Bavarian Rhapsody


Munich Rathaus (City Hall) and the twin-towered Marienkirche

Germany’s third largest city after Berlin and Hamburg, Munich has been voted the one most Germans would prefer to live in. Most of the top art museums are clustered together in the ‘Kunstareal’ (Art Area), a two square kilometre district around the Königsplatz (King’s Square). Between them they cover more or less the entire history of art.

The Alte Pinakothek (Old Picture Gallery, from the Greek ‘pinakothiki’, a painted board or tablet) traces the development of art from the Middle Ages through the Renaissance and Baroque to the end of the Rococo period around the mid-19th century. Housed in a massive, neo-Classical building, the collection comprises works from the stellar eras of German, Flemish, Dutch, French, Italian and Spanish painting.

Alte Pinakothek (Old Picture Gallery)

Featured artists include (deep breath) Dürer, Rembrandt, Da Vinci, Rubens, Bosch, Cranach, Van Dyck, Raphael, Titian, Bruegel, Canaletto, Guardi and many more, while subjects range from still lifes, religious tableaux and battle scenes to fantastical landscapes and portraits of the great and good. There is also a series of special exhibitions.

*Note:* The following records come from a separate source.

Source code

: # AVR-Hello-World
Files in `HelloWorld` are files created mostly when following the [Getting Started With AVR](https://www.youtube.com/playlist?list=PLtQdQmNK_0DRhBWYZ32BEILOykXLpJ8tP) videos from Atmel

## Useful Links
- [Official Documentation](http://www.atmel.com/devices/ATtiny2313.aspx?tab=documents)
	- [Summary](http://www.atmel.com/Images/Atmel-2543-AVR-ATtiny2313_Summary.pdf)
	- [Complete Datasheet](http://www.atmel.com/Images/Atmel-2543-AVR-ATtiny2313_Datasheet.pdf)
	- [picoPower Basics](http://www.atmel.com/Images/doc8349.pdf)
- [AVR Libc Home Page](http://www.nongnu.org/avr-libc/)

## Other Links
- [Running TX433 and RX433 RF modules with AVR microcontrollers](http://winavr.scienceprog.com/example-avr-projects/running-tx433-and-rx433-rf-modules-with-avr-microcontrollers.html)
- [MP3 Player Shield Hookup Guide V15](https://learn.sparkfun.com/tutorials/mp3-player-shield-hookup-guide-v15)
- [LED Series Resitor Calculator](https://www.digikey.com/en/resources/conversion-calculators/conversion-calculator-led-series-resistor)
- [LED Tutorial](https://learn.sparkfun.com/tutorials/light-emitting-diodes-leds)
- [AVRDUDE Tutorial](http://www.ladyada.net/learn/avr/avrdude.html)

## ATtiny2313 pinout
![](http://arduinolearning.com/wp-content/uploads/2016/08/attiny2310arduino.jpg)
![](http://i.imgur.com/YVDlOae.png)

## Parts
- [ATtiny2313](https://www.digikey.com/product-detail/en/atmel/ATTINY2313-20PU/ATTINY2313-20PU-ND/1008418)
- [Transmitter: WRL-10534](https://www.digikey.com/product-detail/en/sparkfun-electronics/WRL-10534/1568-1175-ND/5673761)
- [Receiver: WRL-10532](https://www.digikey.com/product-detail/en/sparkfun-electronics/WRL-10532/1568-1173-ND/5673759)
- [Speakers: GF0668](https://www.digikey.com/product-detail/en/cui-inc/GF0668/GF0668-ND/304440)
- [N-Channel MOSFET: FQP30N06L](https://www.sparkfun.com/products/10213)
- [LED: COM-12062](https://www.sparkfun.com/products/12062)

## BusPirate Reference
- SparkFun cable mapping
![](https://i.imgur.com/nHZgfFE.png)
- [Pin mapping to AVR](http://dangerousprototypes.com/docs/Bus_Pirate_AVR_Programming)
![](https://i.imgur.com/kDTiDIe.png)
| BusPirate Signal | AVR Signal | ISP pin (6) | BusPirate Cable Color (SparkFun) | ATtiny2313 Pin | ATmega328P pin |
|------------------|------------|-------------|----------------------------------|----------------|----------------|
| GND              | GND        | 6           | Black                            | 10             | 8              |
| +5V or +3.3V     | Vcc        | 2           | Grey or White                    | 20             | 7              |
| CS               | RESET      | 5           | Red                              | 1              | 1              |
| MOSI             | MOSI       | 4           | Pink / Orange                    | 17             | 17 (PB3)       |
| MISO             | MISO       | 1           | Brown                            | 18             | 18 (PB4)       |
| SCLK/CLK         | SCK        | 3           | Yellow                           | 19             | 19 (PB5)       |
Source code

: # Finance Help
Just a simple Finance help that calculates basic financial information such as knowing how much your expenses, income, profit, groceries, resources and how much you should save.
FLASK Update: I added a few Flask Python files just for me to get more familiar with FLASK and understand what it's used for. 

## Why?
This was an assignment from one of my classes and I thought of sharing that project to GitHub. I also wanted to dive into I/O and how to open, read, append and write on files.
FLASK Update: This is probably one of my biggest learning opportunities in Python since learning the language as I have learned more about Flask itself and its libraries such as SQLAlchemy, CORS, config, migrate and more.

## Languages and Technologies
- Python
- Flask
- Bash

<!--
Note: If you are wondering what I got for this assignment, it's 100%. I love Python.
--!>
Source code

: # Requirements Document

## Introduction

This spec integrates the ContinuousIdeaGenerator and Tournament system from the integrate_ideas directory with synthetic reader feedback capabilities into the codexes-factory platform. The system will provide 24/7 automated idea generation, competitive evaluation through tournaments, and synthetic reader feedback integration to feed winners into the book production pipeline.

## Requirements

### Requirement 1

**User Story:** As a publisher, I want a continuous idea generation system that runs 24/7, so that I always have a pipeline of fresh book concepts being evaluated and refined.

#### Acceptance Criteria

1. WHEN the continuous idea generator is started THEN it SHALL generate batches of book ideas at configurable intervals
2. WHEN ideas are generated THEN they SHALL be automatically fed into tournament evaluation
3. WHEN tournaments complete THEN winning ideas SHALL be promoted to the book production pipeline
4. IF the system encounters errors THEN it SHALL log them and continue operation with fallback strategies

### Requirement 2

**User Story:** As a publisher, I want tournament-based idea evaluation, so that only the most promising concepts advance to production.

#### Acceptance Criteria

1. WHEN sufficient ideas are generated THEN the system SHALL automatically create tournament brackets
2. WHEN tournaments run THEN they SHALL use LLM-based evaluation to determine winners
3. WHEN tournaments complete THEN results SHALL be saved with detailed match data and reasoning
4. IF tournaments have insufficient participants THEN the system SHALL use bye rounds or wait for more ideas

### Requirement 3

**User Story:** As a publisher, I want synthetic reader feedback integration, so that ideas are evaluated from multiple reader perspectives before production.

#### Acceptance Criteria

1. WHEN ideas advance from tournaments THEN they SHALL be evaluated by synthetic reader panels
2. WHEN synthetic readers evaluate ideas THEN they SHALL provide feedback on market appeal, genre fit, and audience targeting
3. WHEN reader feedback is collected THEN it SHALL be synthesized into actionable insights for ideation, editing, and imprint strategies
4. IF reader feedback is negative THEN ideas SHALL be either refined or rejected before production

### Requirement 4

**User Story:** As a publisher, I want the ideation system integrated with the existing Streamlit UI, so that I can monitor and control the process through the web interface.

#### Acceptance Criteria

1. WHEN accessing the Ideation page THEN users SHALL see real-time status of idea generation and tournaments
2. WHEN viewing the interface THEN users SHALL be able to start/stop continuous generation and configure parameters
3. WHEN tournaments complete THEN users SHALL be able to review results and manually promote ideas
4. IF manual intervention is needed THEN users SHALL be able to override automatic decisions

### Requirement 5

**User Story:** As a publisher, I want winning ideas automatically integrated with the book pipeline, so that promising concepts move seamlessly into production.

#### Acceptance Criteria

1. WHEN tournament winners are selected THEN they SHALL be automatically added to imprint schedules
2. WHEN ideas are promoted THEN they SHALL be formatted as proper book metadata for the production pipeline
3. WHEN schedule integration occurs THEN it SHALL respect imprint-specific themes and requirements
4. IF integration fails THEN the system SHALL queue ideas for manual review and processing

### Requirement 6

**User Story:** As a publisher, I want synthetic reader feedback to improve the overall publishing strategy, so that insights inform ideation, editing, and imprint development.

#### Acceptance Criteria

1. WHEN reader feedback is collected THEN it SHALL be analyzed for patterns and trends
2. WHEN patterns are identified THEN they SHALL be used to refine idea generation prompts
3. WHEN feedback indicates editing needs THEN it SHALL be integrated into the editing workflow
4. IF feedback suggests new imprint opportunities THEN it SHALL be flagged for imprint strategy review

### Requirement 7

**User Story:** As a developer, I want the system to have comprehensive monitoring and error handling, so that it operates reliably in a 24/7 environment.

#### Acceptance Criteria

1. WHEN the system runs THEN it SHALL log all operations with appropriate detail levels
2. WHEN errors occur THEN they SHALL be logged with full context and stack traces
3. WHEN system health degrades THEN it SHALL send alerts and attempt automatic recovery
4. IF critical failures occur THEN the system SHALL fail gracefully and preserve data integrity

“Rediscover the 19th Century” is the mantra at the Neue Pinakothek (New Picture Gallery), which holds masterpieces by major pioneers of modern art such as Max Liebermann, Edouard Manet, Claude Monet, Vincent van Gogh and Paul Cezanne. The original gallery, which was destroyed in WWII, was founded by King Ludwig I as Europe’s first public museum dedicated to contemporary art. There are regular themed exhibitions.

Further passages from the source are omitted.